Mother, Heal My Self (Crestport Press; $14.95) is a most unusual title for a most unusual book, the story of a healing journey of a young woman stricken with kidney disease, written by mother JoEllen Koerner, a nurse who accompanied her daughter, Kristi, through every critical turn. It tells how modern doctors failed to diagnose Kristi's illness, much less cure it, and of a Lakota Sioux healer who leads mother and daughter along a different path to recovery. Savvy North Bay readers will not be surprised to discover that the native way of healing treats disease as a symbolic expression of the twists or knots in a patient's personal story. But the central premise of the book may be new to many: the principle of intergenerational healing.
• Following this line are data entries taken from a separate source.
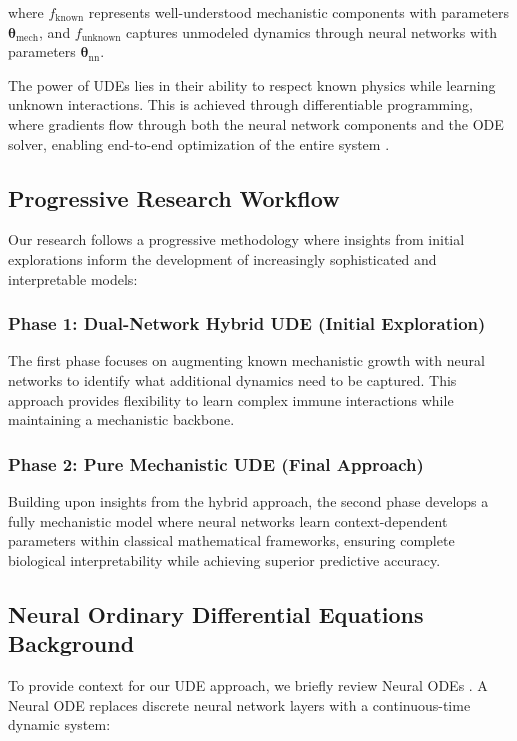 \documentclass{juliacon}
\begin{document}
where $f_{\text{known}}$ represents well-understood mechanistic components with parameters $\boldsymbol{\theta}_{\text{mech}}$, and $f_{\text{unknown}}$ captures unmodeled dynamics through neural networks with parameters $\boldsymbol{\theta}_{\text{nn}}$.

The power of UDEs lies in their ability to respect known physics while learning unknown interactions. This is achieved through differentiable programming, where gradients flow through both the neural network components and the ODE solver, enabling end-to-end optimization of the entire system \cite{massaroli2020dissecting,finlay2020train}.

\subsection{Progressive Research Workflow}

Our research follows a progressive methodology where insights from initial explorations inform the development of increasingly sophisticated and interpretable models:

\subsubsection{Phase 1: Dual-Network Hybrid UDE (Initial Exploration)}
The first phase focuses on augmenting known mechanistic growth with neural networks to identify what additional dynamics need to be captured. This approach provides flexibility to learn complex immune interactions while maintaining a mechanistic backbone.

\subsubsection{Phase 2: Pure Mechanistic UDE (Final Approach)}
Building upon insights from the hybrid approach, the second phase develops a fully mechanistic model where neural networks learn context-dependent parameters within classical mathematical frameworks, ensuring complete biological interpretability while achieving superior predictive accuracy.

\subsection{Neural Ordinary Differential Equations Background}

To provide context for our UDE approach, we briefly review Neural ODEs \cite{chen2018node}. A Neural ODE replaces discrete neural network layers with a continuous-time dynamic system:
\end{document}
Wanigi Waci, the Sioux healer, tells Kristi that her five kidney stones represent the five generations of women in her family who struggled through difficult and even fatal childbirth because of the oppression they endured in their male-dominated families. Kristi's process of healing involves not only her mother and grandmother, but generations of women who preceded them. By opening to the inherited misunder-standings and fears she carries within herself, Kristi's healing process actually heals the whole lineage.
For Koerner, Kristi's illness means letting go of her own rage at the behavior of men and creates a tremendous opening to the joys of a loving relationship in a life once narrowly defined by duty. Mother, Heal My Self is dramatic and vivid, as Kristi struggles through long nights of excruciating pain so intense that she finally asks her mother to help her die.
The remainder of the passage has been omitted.